Conveyor belts. You're not missing much: they don't animate in the game.


Yaaay! But why a white flag?


Not a princess to be rescued, but an eggplant.


Killed by a seal. Not exactly the strongest of heroes.


      Nowadays, Taito and Nintendo have almost completely separated genre-wise. Taito makes nothing but sequels to Puzzle Bobble, and Nintendo mass produces Pokemon games while letting the public wait years after announcing sequels to its other franchises. That is, before announcing that said sequel has been cancelled. But, at one time, both companies worked mainly with the same genre: 99 one-screen level, black background, old-school arcade platformers. And, while Taito gave us games involving strategy and reflex like Bubble Bobble and New Zealand Story, Nintendo was already far ahead, creating the conventions that define all platformers today. Namely cheap tricks to make the game harder, like conveyor belts, icy floors, and moving platforms coupled with frustrating jumps. And while some, like Donkey Kong took these aspects in moderation, others took them way out of hand.

      Ice Climber was one of these games. Every single aspect of the gameplay is designed to completely piss you off. If it isn't the ice floors or moving platforms, it's the the conveyor belts. And to make things worse, your jumps are tweaked in such a way that you go up 5 times your body length, but can only move a tenth of that to the side. Which makes it a lot harder for our starving Eskimo friends, Popo and Nana, to take their eggplants and corn back from the condor living at the top of each of the mountains.

      However, Ice Climber isn't as bad as it would seem to be at first. The two player mode is reminiscent of (although not nearly as good as) two players in River City Ransom in that you can either cooperate or compete. While you can't do anything as cool as playing baseball with a steel pipe for a bat and iron knuckles for a ball, the two ice climbers can either time their jumps to move up together and help each other out by killing enemies, or they can try to kill each other and go for a high score (as falling below the bottom of the screen will kill a player). Needless to say, the latter is more fun: in fact, Nintendo released Vs.
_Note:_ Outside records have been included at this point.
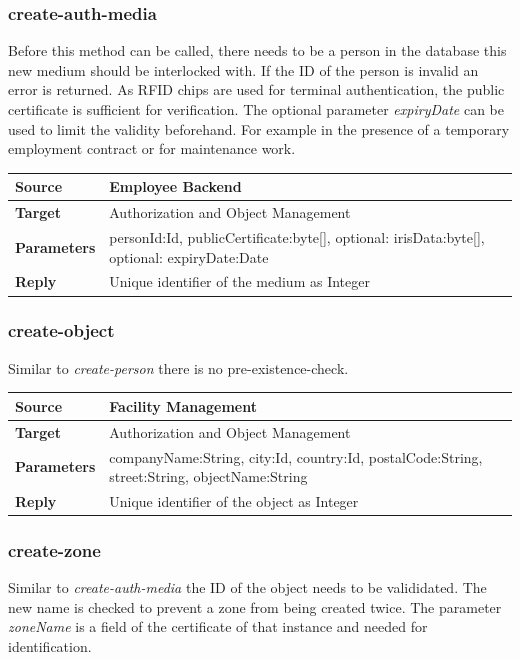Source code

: \documentclass[12pt,a4paper,titlepage,oneside]{scrartcl}
\begin{document}
\subsubsection{create-auth-media}

Before this method can be called, there needs to be a person in the database this new medium should be interlocked with. If the ID of the person is invalid an error is returned. As RFID chips are used for terminal authentication, the public certificate is sufficient for verification. The optional parameter \emph{expiryDate} can be used to limit the validity beforehand. For example in the presence of a temporary employment contract or for maintenance work.

\begin{table}[h]
    \centering
    \begin{tabular}{|l|p{12cm}|} \hline
    \textbf{Source}&Employee Backend\\ \hline
    \textbf{Target}&Authorization and Object Management\\ \hline
    \textbf{Parameters}&personId:Id, publicCertificate:byte[], optional: irisData:byte[], optional: expiryDate:Date\\ \hline
    \textbf{Reply}&Unique identifier of the medium as Integer\\ \hline
    \end{tabular}
\end{table}

\subsubsection{create-object}
Similar to \emph{create-person} there is no pre-existence-check.

\begin{table}[h]
    \centering
    \begin{tabular}{|l|p{12cm}|} \hline
    \textbf{Source}&Facility Management\\ \hline
    \textbf{Target}&Authorization and Object Management\\ \hline
    \textbf{Parameters}&companyName:String, city:Id, country:Id, postalCode:String, street:String, objectName:String\\ \hline
    \textbf{Reply}&Unique identifier of the object as Integer\\ \hline
    \end{tabular}
\end{table}

\subsubsection{create-zone}
Similar to \emph{create-auth-media} the ID of the object needs to be valididated. The new name is checked to prevent a zone from being created twice. The parameter \emph{zoneName} is a field of the certificate of that instance and needed for identification.
\end{document}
Ice Climber for the arcades for that very purpose.

      You can't expect much graphics and sound-wise from a game this old. The graphics make most of the enemies in the game unrecognizable; until I read the manual, I though that the condor was some sort of dinosaur. And the background, of course, is pitch black. The style of music on the title screen is similar to the original Mother's; jazzy tunes played by that weird synthesized Nintendo sound. However, the 15 second repeating pattern during gameplay is just plain annoying.

      Apparently, Popo and Nana are the wussiest eskimos around. Anyone who could die from being touched by a seal probably shouldn't be climbing mountains all the time. Either that, or they're simply hallucinating. How else could you explain the flying penguins? Either way, climbing an icy mountain with nothing but a wooden mallet usually isn't a very good idea (although it might not be so stupid considering all the moving platforms to help you out).

      Ice Climbers isn't a great game. If anything, you won't get bored playing the same levels over and over again: there's a stage select feature built in (press up and down on the title screen). But, on the other hand, it is a decent old-fashioned arcade platformer to pick up if you've somehow gotten bored with Bubble Bobble.